What needs to be done = Copy out the entries below exactly as they stand, but only from the line containing "for detecting project-id" through the line containing "in KNX-stack state-machine".

== Provided data ==

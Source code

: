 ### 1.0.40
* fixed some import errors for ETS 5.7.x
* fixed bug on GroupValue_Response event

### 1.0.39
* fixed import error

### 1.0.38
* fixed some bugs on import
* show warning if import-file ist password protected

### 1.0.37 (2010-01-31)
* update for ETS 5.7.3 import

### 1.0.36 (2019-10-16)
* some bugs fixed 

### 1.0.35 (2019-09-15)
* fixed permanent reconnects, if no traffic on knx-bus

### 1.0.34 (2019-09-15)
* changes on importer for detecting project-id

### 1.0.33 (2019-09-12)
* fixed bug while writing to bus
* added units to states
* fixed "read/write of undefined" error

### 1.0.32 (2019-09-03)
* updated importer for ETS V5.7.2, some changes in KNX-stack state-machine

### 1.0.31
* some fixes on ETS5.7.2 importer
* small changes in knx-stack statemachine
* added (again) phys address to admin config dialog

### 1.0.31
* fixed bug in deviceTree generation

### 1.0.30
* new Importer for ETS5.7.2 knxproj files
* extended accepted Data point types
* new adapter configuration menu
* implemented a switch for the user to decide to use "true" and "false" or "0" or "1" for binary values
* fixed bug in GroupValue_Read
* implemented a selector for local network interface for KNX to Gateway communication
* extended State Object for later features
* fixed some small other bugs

===

Written response =
* changes on importer for detecting project-id

### 1.0.33 (2019-09-12)
* fixed bug while writing to bus
* added units to states
* fixed "read/write of undefined" error

### 1.0.32 (2019-09-03)
* updated importer for ETS V5.7.2, some changes in KNX-stack state-machine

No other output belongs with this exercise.